▶ Exercise description:
From the entries below, return exactly the lines beginning at the one that contains "0.0.6 | 2024-12-14" and ending at the one that contains "than 0.64 |", both of them included, and only those lines.

▶ Exercise material:
════════════════

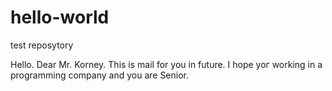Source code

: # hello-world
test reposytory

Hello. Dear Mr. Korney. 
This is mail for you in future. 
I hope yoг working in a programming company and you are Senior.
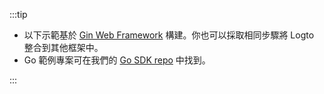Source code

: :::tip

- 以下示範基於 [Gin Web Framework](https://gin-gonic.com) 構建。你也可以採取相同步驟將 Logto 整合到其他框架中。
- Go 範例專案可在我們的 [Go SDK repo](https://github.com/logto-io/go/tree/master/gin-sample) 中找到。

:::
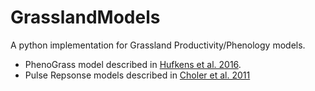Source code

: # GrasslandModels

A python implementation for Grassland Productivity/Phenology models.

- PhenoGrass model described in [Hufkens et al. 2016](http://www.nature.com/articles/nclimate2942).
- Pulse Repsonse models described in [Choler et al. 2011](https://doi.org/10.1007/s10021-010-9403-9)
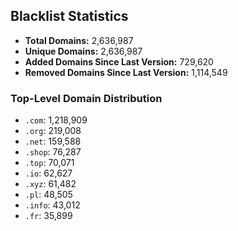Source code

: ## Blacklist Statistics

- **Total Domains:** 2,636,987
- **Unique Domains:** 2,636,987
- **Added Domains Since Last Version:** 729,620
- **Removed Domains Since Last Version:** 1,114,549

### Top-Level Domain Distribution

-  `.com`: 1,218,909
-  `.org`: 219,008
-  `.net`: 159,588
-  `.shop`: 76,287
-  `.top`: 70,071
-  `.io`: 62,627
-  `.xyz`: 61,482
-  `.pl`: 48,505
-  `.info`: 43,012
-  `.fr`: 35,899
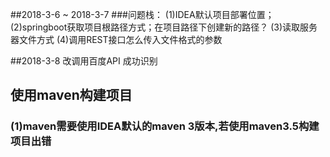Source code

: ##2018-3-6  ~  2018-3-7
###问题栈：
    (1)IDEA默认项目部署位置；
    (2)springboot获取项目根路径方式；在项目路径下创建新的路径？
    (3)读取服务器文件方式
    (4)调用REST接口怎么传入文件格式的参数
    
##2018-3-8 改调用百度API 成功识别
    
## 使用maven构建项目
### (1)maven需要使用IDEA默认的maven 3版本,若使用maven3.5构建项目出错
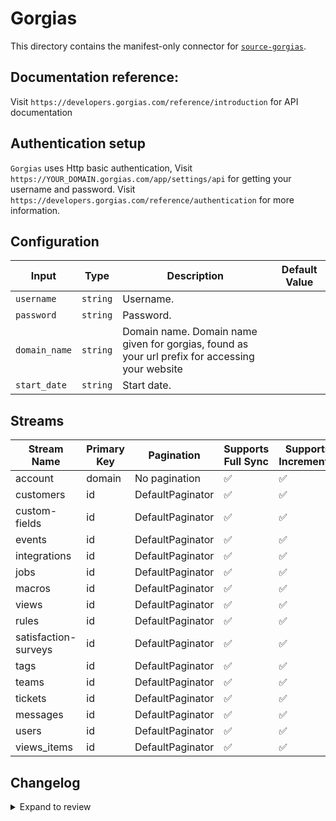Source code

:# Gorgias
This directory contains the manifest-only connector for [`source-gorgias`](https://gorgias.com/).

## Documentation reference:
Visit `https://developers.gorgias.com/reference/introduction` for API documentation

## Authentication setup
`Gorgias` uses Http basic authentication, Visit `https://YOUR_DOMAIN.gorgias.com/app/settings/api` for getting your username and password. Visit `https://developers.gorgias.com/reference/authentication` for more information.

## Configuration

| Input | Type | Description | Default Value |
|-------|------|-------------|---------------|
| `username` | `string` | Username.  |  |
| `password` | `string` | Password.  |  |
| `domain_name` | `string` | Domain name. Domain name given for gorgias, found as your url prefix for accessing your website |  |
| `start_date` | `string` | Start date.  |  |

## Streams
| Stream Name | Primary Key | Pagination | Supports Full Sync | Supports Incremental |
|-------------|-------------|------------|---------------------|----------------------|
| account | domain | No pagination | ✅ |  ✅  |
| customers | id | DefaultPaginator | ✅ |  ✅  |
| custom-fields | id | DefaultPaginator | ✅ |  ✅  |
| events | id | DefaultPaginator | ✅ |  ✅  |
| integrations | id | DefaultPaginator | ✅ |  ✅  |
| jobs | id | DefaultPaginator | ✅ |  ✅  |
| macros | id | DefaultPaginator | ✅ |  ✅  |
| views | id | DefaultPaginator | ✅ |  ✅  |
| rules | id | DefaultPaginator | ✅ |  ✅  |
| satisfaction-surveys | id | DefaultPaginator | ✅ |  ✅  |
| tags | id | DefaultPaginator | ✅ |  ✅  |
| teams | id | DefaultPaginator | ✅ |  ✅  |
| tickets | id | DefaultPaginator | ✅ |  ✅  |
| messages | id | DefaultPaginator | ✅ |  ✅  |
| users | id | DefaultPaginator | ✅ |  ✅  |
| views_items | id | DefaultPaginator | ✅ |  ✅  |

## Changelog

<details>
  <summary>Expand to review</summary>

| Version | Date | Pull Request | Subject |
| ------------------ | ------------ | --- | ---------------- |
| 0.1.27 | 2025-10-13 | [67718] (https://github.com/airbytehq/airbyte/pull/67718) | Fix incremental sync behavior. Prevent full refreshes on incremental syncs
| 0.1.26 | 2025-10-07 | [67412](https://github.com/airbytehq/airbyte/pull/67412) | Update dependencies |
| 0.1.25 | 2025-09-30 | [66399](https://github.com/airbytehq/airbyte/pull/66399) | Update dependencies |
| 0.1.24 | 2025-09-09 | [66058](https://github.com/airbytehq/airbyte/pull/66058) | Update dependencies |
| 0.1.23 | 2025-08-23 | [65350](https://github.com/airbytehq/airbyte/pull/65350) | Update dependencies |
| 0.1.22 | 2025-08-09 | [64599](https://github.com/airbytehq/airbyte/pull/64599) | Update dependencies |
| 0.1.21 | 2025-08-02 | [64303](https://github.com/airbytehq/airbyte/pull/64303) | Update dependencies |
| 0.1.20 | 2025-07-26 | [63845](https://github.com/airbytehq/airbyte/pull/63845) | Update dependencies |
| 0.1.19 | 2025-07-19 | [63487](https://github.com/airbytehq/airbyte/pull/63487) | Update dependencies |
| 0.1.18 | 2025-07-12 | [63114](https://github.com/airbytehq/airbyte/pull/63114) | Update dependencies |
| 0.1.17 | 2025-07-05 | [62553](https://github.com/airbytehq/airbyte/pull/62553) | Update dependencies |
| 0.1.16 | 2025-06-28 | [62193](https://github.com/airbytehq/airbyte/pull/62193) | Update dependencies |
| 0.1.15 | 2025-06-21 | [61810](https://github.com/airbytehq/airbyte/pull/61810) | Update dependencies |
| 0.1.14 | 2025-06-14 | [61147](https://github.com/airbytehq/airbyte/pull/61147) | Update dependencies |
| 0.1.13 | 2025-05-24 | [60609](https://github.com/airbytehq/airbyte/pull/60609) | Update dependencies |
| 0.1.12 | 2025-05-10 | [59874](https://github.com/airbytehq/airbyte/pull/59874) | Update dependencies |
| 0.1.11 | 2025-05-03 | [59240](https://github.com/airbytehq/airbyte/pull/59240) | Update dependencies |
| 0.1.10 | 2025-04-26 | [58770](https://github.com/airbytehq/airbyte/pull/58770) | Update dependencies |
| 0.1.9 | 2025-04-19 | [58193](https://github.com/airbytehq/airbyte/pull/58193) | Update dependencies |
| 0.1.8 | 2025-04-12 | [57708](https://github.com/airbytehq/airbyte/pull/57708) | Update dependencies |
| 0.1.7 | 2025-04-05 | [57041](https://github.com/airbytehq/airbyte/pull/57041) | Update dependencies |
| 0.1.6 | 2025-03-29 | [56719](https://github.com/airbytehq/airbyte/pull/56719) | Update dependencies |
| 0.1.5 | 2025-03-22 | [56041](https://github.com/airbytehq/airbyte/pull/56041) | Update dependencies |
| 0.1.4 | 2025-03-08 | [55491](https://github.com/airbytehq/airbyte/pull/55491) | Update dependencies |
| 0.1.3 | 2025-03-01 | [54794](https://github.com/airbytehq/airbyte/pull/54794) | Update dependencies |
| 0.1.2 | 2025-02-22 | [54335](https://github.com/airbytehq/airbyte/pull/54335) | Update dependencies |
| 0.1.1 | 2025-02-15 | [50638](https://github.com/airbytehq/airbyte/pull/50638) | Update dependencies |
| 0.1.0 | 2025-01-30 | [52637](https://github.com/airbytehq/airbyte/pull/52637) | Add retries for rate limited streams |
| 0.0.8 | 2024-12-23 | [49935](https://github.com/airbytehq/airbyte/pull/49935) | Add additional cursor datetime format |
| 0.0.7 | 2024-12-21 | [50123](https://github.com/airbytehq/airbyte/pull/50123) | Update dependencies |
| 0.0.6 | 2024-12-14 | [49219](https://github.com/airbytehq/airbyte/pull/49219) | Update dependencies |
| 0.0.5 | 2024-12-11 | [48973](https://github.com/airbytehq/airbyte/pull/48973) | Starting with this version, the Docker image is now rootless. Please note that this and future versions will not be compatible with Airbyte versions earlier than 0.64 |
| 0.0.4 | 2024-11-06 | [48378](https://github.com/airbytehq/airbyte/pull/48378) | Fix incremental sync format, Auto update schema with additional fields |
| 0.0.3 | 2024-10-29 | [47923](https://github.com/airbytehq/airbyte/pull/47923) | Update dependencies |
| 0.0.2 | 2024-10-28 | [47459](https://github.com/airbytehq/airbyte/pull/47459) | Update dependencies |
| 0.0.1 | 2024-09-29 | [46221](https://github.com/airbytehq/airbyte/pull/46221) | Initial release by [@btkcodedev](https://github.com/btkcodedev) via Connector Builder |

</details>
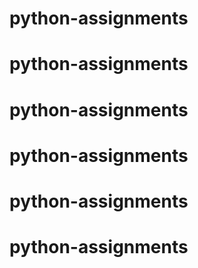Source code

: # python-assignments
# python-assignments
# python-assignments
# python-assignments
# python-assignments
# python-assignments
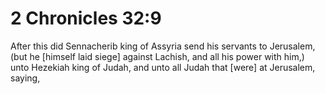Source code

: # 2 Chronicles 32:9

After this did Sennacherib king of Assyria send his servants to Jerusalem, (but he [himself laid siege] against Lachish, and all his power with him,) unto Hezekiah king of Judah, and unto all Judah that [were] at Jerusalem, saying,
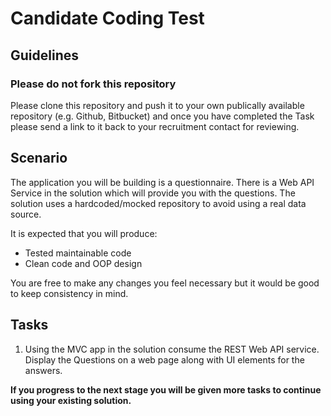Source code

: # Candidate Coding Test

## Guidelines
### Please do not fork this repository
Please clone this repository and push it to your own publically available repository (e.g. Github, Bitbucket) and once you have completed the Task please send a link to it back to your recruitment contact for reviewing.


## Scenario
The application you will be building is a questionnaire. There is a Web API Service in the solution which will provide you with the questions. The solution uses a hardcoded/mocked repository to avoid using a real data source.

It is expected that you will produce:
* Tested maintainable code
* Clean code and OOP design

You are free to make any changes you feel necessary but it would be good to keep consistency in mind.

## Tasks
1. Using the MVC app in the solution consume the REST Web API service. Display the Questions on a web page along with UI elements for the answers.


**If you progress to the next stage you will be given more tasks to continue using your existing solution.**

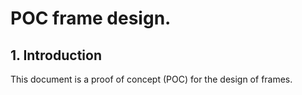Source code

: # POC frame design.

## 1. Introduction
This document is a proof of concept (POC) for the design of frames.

════════════════

▶ Task solution:
| 0.0.6 | 2024-12-14 | [49219](https://github.com/airbytehq/airbyte/pull/49219) | Update dependencies |
| 0.0.5 | 2024-12-11 | [48973](https://github.com/airbytehq/airbyte/pull/48973) | Starting with this version, the Docker image is now rootless. Please note that this and future versions will not be compatible with Airbyte versions earlier than 0.64 |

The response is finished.